There were also problems with Cowan’s treatment of pregnant nurses who become ill. Cowan was recommending they either return to work or go on maternity leave early, said MacDonald.

“Our collective agreement does allow for a woman to be sick while she’s pregnant,” she said

Holmes said accommodations need to be made for these nurses. More nurses go off work in the last weeks of their pregnancies than women in other employee groups, she said.

“Maybe in the last weeks of pregnancy, 12-hour shifts aren’t the right thing to do. Maybe it’s shortened hours of work. Maybe it’s duties that don’t involve lifting heavy objects,” she said.

But there are many other problems with the new system, according to MacDonald. There was one instance of a nurse whose doctor was adamant that she wasn’t to return to work. Cowan insisted she could return to light duties at the hospital but her doctor refused, said MacDonald.

“Her doctor was a specialist,” she said. “Cowan bases all its decisions on industrial standards. So if you have a gall bladder issue you should be off for 6.2 weeks and if you’re off one minute longer, then they’ll be on your case, not taking into account your complications or other issues.”

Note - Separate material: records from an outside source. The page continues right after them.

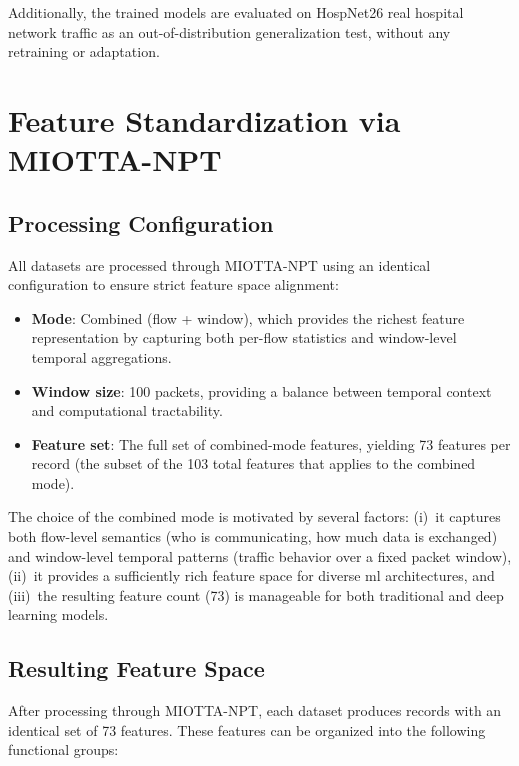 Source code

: Additionally, the trained models are evaluated on HospNet26 real hospital network traffic as an out-of-distribution generalization test, without any retraining or adaptation.

\section{Feature Standardization via MIOTTA-NPT}
\label{sec:feature-standardization}

\subsection{Processing Configuration}
\label{subsec:processing-config}

All datasets are processed through MIOTTA-NPT using an identical configuration to ensure strict feature space alignment:

\begin{itemize}
    \item \textbf{Mode}: Combined (flow + window), which provides the richest feature representation by capturing both per-flow statistics and window-level temporal aggregations.
    \item \textbf{Window size}: 100 packets, providing a balance between temporal context and computational tractability.
    \item \textbf{Feature set}: The full set of combined-mode features, yielding 73 features per record (the subset of the 103 total features that applies to the combined mode).
\end{itemize}

The choice of the combined mode is motivated by several factors: (i)~it captures both flow-level semantics (who is communicating, how much data is exchanged) and window-level temporal patterns (traffic behavior over a fixed packet window), (ii)~it provides a sufficiently rich feature space for diverse \gls{ml} architectures, and (iii)~the resulting feature count (73) is manageable for both traditional and deep learning models.

\subsection{Resulting Feature Space}
\label{subsec:feature-space}

After processing through MIOTTA-NPT, each dataset produces records with an identical set of 73 features. These features can be organized into the following functional groups:

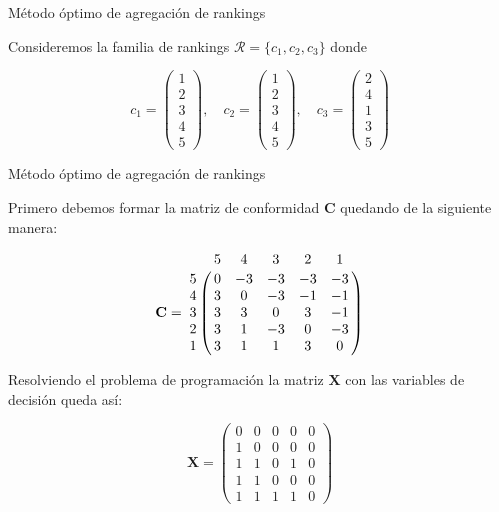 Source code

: \documentclass[10pt,hyperref={unicode}]{beamer}
\begin{document}
	\begin{frame}{Método óptimo de agregación de rankings}
		\begin{ejemplo}
			Consideremos la familia de rankings $\mathcal{R} = \{c_1, c_2, c_3\}$ donde
			
			\begin{equation*}
			c_1 = \left( \begin{array}{c}
			1\\
			2\\
			3\\
			4\\
			5
			\end{array} \right), \quad
			c_2 = \left( \begin{array}{c}
			1\\
			2\\
			3\\
			4\\
			5
			\end{array} \right), \quad
			c_3 = \left( \begin{array}{c}
			2\\
			4\\
			1\\
			3\\
			5
			\end{array} \right)
			\end{equation*}
			
		\end{ejemplo}
	\end{frame}
	
	\begin{frame}{Método óptimo de agregación de rankings}
		\begin{ejemplo}[continuación]
			Primero debemos formar la matriz de conformidad $\mathbf{C}$ quedando de la siguiente manera:
					
			\begin{equation*}
			\mathbf{C} = \bordermatrix{
			  & 5 & 4 & 3 & 2 & 1 \cr
			5 & 0 & -3 & -3 & -3 & -3 \cr
			4 & 3 &  0 & -3 & -1 & -1 \cr
			3 & 3 &  3 &  0 &  3 & -1 \cr
			2 & 3 &  1 & -3 &  0 & -3 \cr
			1 & 3 &  1 &  1	&  3 &	0 \cr
			}
			\end{equation*}
			
			Resolviendo el problema de programación la matriz $\mathbf{X}$ con las variables de decisión queda así:
			
			\begin{equation*}
			\mathbf{X} = \left(\begin{array}{rrrrr}
			0 & 0 & 0 & 0 & 0 \\
			1 & 0 & 0 & 0 & 0 \\
			1 & 1 & 0 & 1 & 0 \\
			1 & 1 & 0 & 0 & 0 \\
			1 & 1 & 1 & 1 &	0
			\end{array}\right)
			\end{equation*}
			
			
		\end{ejemplo}
	\end{frame}
	
\end{document}
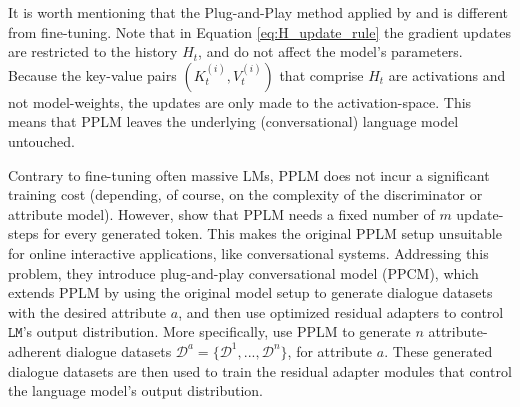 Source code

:


It is worth mentioning that the Plug-and-Play method applied by \cite{dathathri2019plug} and \cite{madotto-etal-2020-plug} is different from fine-tuning. Note that in Equation \ref{eq:H_update_rule} the gradient updates are restricted to the history $H_t$, and do not affect the model's parameters. Because the key-value pairs $(K_t^{(i)}, V_t^{(i)})$ that comprise $H_t$ are activations and not model-weights, the updates are only made to the activation-space. This means that PPLM leaves the underlying (conversational) language model untouched.

Contrary to fine-tuning often massive LMs, PPLM does not incur a significant training cost (depending, of course, on the complexity of the discriminator or attribute model). However, \cite{madotto-etal-2020-plug} show that PPLM needs a fixed number of $m$ update-steps for every generated token. This makes the original PPLM setup unsuitable for online interactive applications, like conversational systems. Addressing this problem, they introduce plug-and-play conversational model (PPCM), which extends PPLM by using the original model setup to generate dialogue datasets with the desired attribute $a$, and then use optimized residual adapters \citep{bapna-firat-2019-simple} to control $\texttt{LM}$'s output distribution. More specifically, \cite{madotto-etal-2020-plug} use PPLM to generate $n$ attribute-adherent dialogue datasets $\mathscr{D}^a = \{\mathcal{D}^1, ..., \mathcal{D}^n\}$, for attribute $a$. These generated dialogue datasets are then used to train the residual adapter modules that control the language model's output distribution.

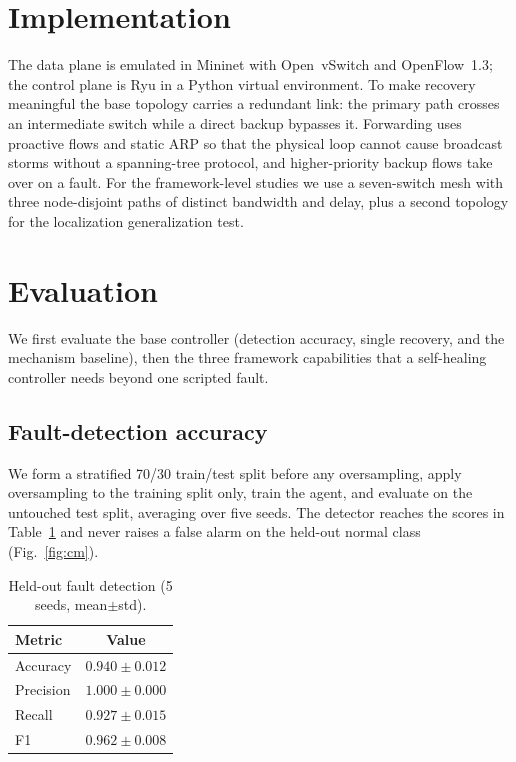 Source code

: \documentclass[conference]{IEEEtran}
\begin{document}
\section{Implementation}
The data plane is emulated in Mininet with Open~vSwitch and OpenFlow~1.3; the control
plane is Ryu in a Python virtual environment. To make recovery meaningful the base
topology carries a redundant link: the primary path crosses an intermediate switch
while a direct backup bypasses it. Forwarding uses proactive flows and static ARP so
that the physical loop cannot cause broadcast storms without a spanning-tree
protocol, and higher-priority backup flows take over on a fault. For the
framework-level studies we use a seven-switch mesh with three node-disjoint paths of
distinct bandwidth and delay, plus a second topology for the localization
generalization test.

\section{Evaluation}
\label{sec:eval}
We first evaluate the base controller (detection accuracy, single recovery, and the
mechanism baseline), then the three framework capabilities that a self-healing
controller needs beyond one scripted fault.

\subsection{Fault-detection accuracy}
\label{sec:detect-acc}
We form a stratified 70/30 train/test split before any oversampling, apply
oversampling to the training split only, train the agent, and evaluate on the
untouched test split, averaging over five seeds. The detector reaches the scores in
Table~\ref{tab:detect} and never raises a false alarm on the held-out normal class
(Fig.~\ref{fig:cm}).

\begin{table}[t]
\caption{Held-out fault detection (5 seeds, mean$\pm$std).}
\label{tab:detect}
\centering
\begin{tabular}{lc}
\toprule
Metric & Value \\
\midrule
Accuracy  & $0.940 \pm 0.012$ \\
Precision & $1.000 \pm 0.000$ \\
Recall    & $0.927 \pm 0.015$ \\
F1        & $0.962 \pm 0.008$ \\
\bottomrule
\end{tabular}
\end{table}
\end{document}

And MacDonald worries about the possible breach of private information. Employees are being forced to share full medical diagnoses with an outside company with the potential of that information getting back to a supervisor, whether the employee wants it to or not, said MacDonald.

“We haven’t had a lot of open breaches of confidentiality,” she said. “But what they’re sending back to the hospital is far more information than we would have had to give our employer.”

Holmes said she’s not aware of that happening. Instead, it’s more likely an employee is sharing her medical information with her supervisor and when word gets out, other people assume the breach came from Cowan.

“Because we’re caregivers, sometimes the lines get crossed,” said Holmes. While a supervisor is an employee’s boss, she’s also a health professional and the employee might feel comfortable asking her for medical support.

“The roles get blurred,” she said.

Whether or not an employer, through a third party, can require an employee to share medical information is being disputed at arbitration with more than 20 nurses grieving the short-term disability process.

“The highest priority of the nurses at this hospital is that they retrieve their right to privacy,” said MacDonald.